When compiling your spreadsheet on the investors you’re courting, be sure to include the following data:

  • Fund Name
  • Partner you want to meet
  • Stage they typically invest
  • Similar companies they’ve invested in that are somewhat analogous to what you’re doing
  • A rating of how interested you are in this VC
  • A list of who in your network knows them

Then corral all your friends, your LinkedIn network — find all the people connected to the venture community and ask how well they know each other. If you have a friend say “Oh, I’ve met this person a couple times”, you don’t want them doing the intro. You’re looking for an intro from the friend who says “Oh I’ve worked a couple deals with this partner!” or “We go skiing together every winter!”

Once you’ve found your wingman, pre-write what you would like them to say. Do not ask them to write you an intro, or you’ll risk them setting the wrong tone. Tell your wingman, “Here’s what I’d love for you say. Feel free to edit in your own voice, but here’s the talking points”.

Here’s an example of the type of message you want the email that lands in the VC’s inbox to convey:

To: Partner <>
From: Your Wingman <>


Hi! Your Name is CEO of Your Company. They’re awesome. You have to meet them. Your Company is the best thing I’ve seen come across my desk in years.

Your Wingman

— — — Forwarded email below — — —

To: Your Wingman <>

From: Your Name <>

Hi Your Wingman,

We’re raising $2 million, have interest from a few firms. Targeting a close date of April 30th. You mentioned Partner, s/he seems like a great connection, even if it’s not for this round. Here’s the deck, happy to chat. <link>

Your Name

Now, when that partner meets you the power dynamic is completely different. That’s the power of a wingman.

Impressing VCs

Now that you’ve got your meeting, and you can enter the room with confidence, that’s when you have to come in and blow their socks off. You have to show them it wasn’t a bunch of hot air. You need to give them the big picture vision about how this is the company they’ve been seeking for years.

When you explain why what you do is special, it has to be super simple. VCs are not nuanced experts in one specific industry, so don’t bore them with technical jargon and details. There are a thousand reasons why they shouldn’t invest in you. There’s only one reason they will — because they believe you are going to build an unbelievable company that will overcome all hurdles. To VCs, it’s not even worth getting out of bed if it’s not a $10 Billion idea. It’s just as hard to build a $10 Million company as a $10 Billion company, so they only back the ones that can be a fund-changing company if they are successful.

Don’t Be Afraid of Competition

Be prepared to field a question about who your competitors are.

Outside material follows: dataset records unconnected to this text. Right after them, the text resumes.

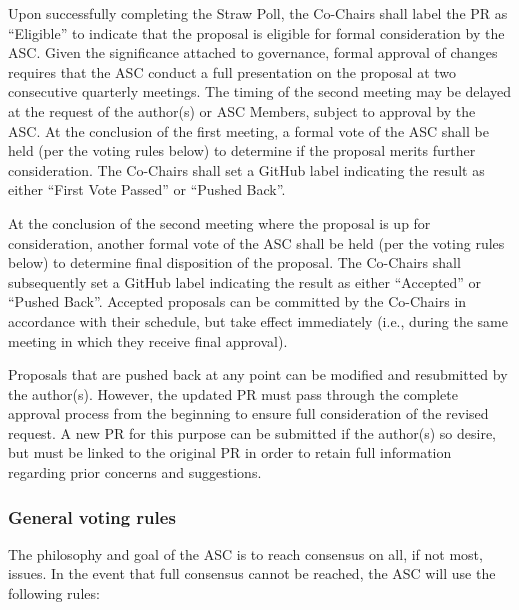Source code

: \documentclass{article}
\begin{document}
Upon successfully completing the Straw Poll, the Co-Chairs shall label
the PR as ``Eligible'' to indicate that the proposal is
eligible for formal consideration by the ASC. Given the significance
attached to governance, formal approval of changes requires that the ASC
conduct a full presentation on the proposal at two consecutive quarterly
meetings. The timing of the second meeting may be delayed at the request
of the author(s) or ASC Members, subject to approval by the ASC. At the
conclusion of the first meeting, a formal vote of the ASC shall be held
(per the voting rules below) to determine if the proposal merits further
consideration. The Co-Chairs shall set a GitHub label indicating the
result as either ``First Vote Passed'' or ``Pushed
Back''.

At the conclusion of the second meeting where the proposal is up for
consideration, another formal vote of the ASC shall be held (per the
voting rules below) to determine final disposition of the proposal. The
Co-Chairs shall subsequently set a GitHub label indicating the result as
either ``Accepted'' or ``Pushed Back''. Accepted
proposals can be committed by the Co-Chairs in accordance with their
schedule, but take effect immediately (i.e., during the same meeting in
which they receive final approval).

Proposals that are pushed back at any point can be modified and
resubmitted by the author(s). However, the updated PR must pass through
the complete approval process from the beginning to ensure full
consideration of the revised request. A new PR for this purpose can be
submitted if the author(s) so desire, but must be linked to the original
PR in order to retain full information regarding prior concerns and
suggestions.

\hypertarget{general-voting-rules}{%
\subsubsection{General voting rules}\label{general-voting-rules}}

The philosophy and goal of the ASC is to reach consensus on all, if not
most, issues. In the event that full consensus cannot be reached, the
ASC will use the following rules:
\end{document}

It’s tempting to downplay your competitors, so that it seems like you’ll lead the market. But in reality, the more competitors you have, the more it demonstrates how powerful your service is going to be. When AirBnB was raising SEED money, they thought their competitors would be Craigslist. They had no idea their competitors would include the every hotel chain in the world. Now they’re competing with Yelp and TripAdvisor to be category leaders of all things vacation. So don’t be scared of competition, but instead embrace it.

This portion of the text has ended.